TO DO —
All that is needed is the number of lines in the records that contain the word "telefone", stated without anything else.

DATA FOR ANALYSIS —
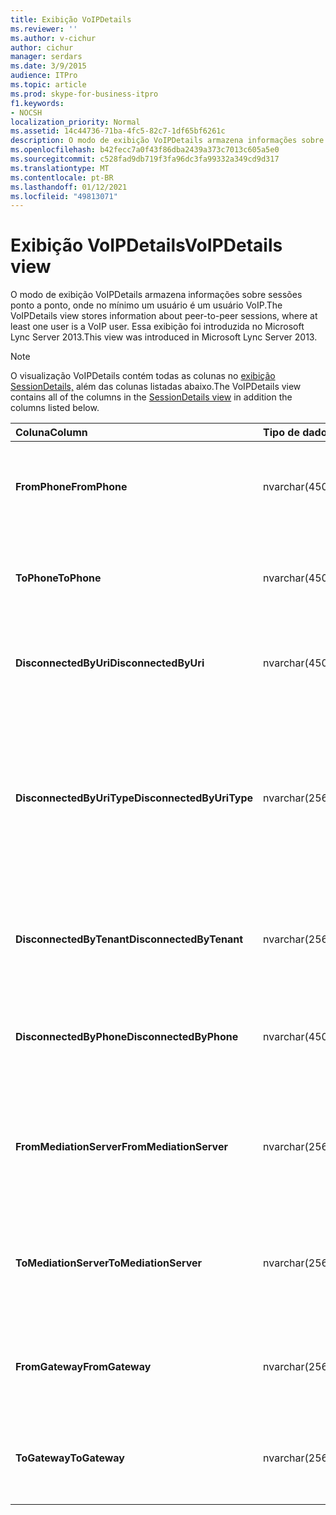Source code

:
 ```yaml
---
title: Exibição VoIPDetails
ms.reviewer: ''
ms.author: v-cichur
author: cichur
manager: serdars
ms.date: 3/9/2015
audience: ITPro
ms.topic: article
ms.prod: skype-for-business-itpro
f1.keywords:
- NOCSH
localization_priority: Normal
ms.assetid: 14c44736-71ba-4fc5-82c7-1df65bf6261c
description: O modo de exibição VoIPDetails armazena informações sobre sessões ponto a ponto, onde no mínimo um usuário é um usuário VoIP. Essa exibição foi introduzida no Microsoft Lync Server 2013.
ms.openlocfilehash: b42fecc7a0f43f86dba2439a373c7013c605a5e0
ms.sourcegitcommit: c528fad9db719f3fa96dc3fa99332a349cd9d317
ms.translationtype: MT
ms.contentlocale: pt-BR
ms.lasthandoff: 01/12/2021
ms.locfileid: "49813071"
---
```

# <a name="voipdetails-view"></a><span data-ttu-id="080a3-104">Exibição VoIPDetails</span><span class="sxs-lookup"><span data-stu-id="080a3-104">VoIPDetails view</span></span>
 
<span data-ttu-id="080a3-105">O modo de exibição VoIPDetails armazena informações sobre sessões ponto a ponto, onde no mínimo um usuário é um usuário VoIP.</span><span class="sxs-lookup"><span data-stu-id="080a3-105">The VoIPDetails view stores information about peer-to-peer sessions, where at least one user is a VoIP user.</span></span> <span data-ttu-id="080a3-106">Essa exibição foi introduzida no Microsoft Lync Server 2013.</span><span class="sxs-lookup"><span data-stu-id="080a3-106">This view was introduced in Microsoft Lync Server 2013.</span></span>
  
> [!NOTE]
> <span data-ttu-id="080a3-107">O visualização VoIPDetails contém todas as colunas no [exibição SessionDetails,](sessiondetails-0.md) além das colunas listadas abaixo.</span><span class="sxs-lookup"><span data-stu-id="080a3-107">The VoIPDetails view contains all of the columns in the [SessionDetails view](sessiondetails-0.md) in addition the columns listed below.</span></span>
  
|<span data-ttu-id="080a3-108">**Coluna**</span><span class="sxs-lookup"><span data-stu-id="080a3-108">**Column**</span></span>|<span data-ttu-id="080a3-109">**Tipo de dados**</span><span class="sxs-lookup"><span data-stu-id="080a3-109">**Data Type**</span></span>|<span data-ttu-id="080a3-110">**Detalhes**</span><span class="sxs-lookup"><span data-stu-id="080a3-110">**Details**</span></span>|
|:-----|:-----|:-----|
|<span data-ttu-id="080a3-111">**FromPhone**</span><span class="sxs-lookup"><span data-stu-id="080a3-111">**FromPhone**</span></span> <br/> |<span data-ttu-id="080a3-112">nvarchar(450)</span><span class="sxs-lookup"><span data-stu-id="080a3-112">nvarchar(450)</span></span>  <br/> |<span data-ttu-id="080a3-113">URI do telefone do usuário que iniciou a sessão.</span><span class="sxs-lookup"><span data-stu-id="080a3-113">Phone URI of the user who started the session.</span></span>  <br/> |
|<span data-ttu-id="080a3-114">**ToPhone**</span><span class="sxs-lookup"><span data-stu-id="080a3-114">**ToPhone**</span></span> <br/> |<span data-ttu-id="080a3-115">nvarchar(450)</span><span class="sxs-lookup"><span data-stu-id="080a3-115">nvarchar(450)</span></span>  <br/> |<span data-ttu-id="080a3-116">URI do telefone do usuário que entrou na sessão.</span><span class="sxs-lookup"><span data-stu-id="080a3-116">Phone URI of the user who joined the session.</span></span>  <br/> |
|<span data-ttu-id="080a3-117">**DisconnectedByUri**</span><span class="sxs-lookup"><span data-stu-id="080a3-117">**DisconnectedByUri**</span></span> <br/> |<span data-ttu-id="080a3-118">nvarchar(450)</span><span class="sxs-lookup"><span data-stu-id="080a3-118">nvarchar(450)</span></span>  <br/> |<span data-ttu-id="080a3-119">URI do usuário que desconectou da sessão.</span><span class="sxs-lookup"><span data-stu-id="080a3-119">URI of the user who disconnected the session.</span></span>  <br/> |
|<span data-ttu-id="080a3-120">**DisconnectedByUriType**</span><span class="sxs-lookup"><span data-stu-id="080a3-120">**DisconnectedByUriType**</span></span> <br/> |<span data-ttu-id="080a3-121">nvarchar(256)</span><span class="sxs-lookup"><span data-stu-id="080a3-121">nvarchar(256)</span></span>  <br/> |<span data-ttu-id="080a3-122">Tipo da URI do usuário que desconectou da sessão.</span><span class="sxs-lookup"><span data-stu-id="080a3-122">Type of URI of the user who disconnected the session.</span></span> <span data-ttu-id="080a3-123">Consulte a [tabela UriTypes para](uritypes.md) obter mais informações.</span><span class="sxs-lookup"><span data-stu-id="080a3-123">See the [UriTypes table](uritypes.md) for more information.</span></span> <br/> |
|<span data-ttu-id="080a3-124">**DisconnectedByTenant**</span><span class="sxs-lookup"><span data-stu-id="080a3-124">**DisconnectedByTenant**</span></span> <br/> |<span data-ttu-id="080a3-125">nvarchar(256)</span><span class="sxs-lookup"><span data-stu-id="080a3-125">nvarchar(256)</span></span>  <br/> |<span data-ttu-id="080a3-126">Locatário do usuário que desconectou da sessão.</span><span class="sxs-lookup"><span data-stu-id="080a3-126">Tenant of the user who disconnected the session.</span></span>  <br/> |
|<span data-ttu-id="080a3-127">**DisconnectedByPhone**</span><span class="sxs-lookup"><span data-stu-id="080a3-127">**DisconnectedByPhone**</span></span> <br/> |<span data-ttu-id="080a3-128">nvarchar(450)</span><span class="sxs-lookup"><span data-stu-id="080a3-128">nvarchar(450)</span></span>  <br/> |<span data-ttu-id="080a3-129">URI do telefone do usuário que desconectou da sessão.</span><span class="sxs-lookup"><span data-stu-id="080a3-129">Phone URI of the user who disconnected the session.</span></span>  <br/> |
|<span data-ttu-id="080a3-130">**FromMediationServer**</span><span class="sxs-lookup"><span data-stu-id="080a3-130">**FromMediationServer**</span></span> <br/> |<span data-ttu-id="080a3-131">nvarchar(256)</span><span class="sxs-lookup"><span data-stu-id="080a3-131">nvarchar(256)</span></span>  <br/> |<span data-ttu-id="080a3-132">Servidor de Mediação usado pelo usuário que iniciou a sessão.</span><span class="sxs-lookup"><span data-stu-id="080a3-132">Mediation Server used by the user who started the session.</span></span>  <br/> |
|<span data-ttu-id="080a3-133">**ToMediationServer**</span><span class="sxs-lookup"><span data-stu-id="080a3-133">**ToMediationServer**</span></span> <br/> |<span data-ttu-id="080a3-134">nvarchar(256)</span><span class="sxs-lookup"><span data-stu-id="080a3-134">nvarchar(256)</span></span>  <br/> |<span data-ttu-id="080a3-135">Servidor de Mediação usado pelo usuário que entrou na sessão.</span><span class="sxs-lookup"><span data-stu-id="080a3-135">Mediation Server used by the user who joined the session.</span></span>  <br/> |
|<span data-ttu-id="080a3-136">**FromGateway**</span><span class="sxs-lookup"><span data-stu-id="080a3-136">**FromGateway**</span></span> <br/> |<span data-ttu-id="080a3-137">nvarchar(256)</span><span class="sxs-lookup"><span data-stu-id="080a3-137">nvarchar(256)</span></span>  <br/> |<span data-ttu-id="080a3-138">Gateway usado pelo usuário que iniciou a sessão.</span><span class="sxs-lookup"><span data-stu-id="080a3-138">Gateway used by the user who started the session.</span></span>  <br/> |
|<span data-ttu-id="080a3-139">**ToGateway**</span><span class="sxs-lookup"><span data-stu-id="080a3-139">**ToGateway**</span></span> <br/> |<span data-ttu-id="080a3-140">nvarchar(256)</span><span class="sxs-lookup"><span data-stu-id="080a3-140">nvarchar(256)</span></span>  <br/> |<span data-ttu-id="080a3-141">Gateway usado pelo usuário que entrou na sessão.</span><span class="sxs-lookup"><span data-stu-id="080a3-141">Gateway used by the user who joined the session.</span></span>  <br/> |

ANSWER SPACE —
3